それは、問いではなく、自分自身への叫びだった。

 

「このままじゃ……戦争は終わらない」

ノーマは、目を伏せずに言った。

 

「この宇宙に、痛みと悲しみが、ただ広がっていくだけ。

私が、あなたが、それを止めなければ」

 

ふたりの間に、音のない時間が流れる。

静かだった。あまりにも。

 

鼓動の音さえ遠く感じられるほど、医務室の空気は張り詰めていた。

 

やがてアズラエルは、重力に負けたように、椅子から滑り落ちるように座り込んだ。

肩が震え、手で顔を覆う。

 

「……わかりましたよ、ノーマ」

 

それは降参でも、納得でもなかった。

ただ、投げ出すでもなく、抗うでもなく……受け入れる、ということだけ。

 

彼の声に、もはや感情の名はなかった。

あるいは、そのすべてが混じり合い、名前を失ったのかもしれない。

 

ノーマは、ただ静かに目を閉じた。

 

灯りの下、誰も泣かないまま、ふたりの沈黙だけが続いていた。

 

 

 

グリマルディ戦線の戦況報告が、戦略本部の巨大なスクリーンに投影されていた。

ザフト軍の電撃的な包囲殲滅。壊滅した地球連合第3艦隊。

そして、数分にも及ぶ――“一機の白いメビウス・ゼロ”による、孤独な戦闘記録。

 

それは、まるで映像作品のようだった。

閃光。破壊されるジン。突き抜けるガンバレルの弾道。

――少女ひとりによる、あまりにも非現実的な“戦果”。

 

会議室に沈黙が流れる中、椅子の背にもたれたムルタ・アズラエルが、ふっと鼻で笑った。

 

「まったく……我が軍の命令は“敵を引き込め”、でしたっけ?」

 

声は静かだった。

静かだからこそ、会議室の誰よりも冷たく響いた。

 

「結果は……ご覧のとおり。
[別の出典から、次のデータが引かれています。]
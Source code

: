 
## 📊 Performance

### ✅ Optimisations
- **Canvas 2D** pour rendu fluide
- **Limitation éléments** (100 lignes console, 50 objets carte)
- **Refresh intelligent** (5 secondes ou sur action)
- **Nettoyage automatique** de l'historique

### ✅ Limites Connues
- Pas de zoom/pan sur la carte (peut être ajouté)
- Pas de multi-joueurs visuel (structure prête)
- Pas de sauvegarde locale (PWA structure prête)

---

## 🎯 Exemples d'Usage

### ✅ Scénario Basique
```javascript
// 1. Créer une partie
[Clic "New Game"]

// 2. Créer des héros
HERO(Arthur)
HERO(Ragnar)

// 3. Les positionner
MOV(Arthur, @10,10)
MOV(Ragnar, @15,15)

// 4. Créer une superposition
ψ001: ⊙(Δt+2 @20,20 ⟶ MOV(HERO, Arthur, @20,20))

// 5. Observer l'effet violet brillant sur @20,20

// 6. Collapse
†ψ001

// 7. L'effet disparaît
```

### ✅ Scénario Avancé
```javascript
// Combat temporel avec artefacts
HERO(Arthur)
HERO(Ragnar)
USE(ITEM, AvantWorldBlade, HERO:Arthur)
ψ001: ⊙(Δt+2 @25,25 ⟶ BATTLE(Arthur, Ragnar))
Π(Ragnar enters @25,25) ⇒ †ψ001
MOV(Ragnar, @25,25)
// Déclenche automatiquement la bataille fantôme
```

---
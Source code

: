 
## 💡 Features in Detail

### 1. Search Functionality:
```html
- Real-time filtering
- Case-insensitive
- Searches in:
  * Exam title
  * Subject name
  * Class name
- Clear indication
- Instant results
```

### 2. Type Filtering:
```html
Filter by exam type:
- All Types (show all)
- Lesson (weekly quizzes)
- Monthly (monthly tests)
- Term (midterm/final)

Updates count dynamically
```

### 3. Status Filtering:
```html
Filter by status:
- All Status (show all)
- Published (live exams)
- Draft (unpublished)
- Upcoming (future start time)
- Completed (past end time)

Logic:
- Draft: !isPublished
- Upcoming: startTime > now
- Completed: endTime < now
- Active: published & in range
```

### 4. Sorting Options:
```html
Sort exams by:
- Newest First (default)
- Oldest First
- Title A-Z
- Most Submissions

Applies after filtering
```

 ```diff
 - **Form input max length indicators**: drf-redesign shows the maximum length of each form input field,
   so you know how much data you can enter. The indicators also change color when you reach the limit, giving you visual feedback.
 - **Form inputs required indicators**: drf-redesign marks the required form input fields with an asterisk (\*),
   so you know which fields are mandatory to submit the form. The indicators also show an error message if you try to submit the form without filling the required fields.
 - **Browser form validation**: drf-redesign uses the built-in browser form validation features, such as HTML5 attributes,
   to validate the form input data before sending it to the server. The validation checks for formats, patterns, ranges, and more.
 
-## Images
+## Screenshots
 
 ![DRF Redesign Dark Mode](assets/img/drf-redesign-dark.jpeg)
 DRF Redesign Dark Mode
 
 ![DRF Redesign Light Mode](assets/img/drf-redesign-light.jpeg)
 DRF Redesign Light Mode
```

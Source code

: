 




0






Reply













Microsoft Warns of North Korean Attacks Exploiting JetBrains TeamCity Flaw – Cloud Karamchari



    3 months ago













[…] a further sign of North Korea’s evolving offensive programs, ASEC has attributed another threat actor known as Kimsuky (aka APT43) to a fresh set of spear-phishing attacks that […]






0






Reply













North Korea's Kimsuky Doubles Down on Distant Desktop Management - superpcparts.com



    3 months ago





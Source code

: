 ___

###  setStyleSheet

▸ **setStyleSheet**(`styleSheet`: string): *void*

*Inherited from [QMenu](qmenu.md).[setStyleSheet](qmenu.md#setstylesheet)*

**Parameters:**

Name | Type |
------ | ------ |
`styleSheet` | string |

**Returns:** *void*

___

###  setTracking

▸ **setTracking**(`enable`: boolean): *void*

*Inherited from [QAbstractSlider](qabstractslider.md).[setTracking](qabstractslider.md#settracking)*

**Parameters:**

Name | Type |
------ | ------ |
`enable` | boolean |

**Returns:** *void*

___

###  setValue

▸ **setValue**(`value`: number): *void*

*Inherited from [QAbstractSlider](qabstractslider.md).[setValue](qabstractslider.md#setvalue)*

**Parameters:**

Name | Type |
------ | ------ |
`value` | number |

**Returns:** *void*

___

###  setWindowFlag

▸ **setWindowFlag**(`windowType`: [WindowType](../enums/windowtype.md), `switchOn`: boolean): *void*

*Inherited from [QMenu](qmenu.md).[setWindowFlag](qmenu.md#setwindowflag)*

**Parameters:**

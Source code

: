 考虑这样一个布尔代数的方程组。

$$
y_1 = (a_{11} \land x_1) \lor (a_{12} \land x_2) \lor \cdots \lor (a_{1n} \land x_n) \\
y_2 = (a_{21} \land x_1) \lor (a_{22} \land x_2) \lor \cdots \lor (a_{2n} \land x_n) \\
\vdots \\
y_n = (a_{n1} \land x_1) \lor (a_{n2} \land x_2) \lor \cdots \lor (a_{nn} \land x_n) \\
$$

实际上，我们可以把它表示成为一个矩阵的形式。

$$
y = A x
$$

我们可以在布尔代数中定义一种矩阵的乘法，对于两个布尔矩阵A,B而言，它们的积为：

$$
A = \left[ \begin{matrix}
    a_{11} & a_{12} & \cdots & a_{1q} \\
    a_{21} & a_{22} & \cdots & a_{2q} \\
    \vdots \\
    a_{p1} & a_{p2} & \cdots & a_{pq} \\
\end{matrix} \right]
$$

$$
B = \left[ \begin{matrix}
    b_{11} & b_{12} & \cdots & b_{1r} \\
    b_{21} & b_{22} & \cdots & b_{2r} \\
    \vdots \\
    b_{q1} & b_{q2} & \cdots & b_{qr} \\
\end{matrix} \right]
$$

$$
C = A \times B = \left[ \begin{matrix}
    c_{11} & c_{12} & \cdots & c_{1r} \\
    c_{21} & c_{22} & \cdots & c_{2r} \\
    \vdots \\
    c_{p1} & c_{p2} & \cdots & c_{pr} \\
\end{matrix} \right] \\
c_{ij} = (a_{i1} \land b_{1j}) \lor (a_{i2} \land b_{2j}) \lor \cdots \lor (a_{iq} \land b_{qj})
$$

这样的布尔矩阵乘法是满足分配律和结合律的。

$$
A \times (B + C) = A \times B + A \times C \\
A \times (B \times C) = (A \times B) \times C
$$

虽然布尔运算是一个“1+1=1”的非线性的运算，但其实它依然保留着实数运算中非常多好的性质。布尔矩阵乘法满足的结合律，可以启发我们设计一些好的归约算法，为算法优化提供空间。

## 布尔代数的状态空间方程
見事に釣られて、そのまま喰われたと」

 

彼は椅子を回し、ゆっくりと議長席に座る老将の方へ顔を向ける。

微笑の形を保ったまま、青白い顔色がわずかに揺れていた。

 

「さて。責任の所在はどこに置きましょうか?」

「“命令”を下した指揮官か、それとも……一部の“例外的戦果”に免じて、有耶無耶に?」

 

沈黙。誰も口を開かない。

目を合わせようとする者すら、いなかった。

アズラエルの笑みが、さらに深くなる。

 

「ご安心を。戦果は……利用させていただきます」

「“ホワイト・ゼロ”は、連合の新たな英雄として、祭り上げるとしましょう。

あれだけの殺戮、あれだけの映像。大衆は血と偶像が大好きですから」

 

スッと立ち上がると、アズラエルは手袋を嵌め直しながら言い放つ。

 

「……ですが。その代償は、然るべき部署で清算していただきます。“政治的に”ね」

 

その目は笑っていた。

だが――その指先は、わずかに震えていた。

 

部屋を出た瞬間、彼は壁に片手をついて俯いた。

喉の奥から込み上げる吐き気。

 

(……僕は、何をしてる……)

 

吐きそうだった。

だが吐けなかった。

それすら、“許されていない”ことを、アズラエル自身が一番よく知っていた。

 

彼は、静かに顔を上げる。

そして、誰もいない廊下に向かって、平然とした足取りで歩き出した。

 

その背中に、“正義”も“救い”もなかった。

ただ、冷たい硝煙のにおいと、幾重にも積み重なった“業”だけが、彼を包んでいた。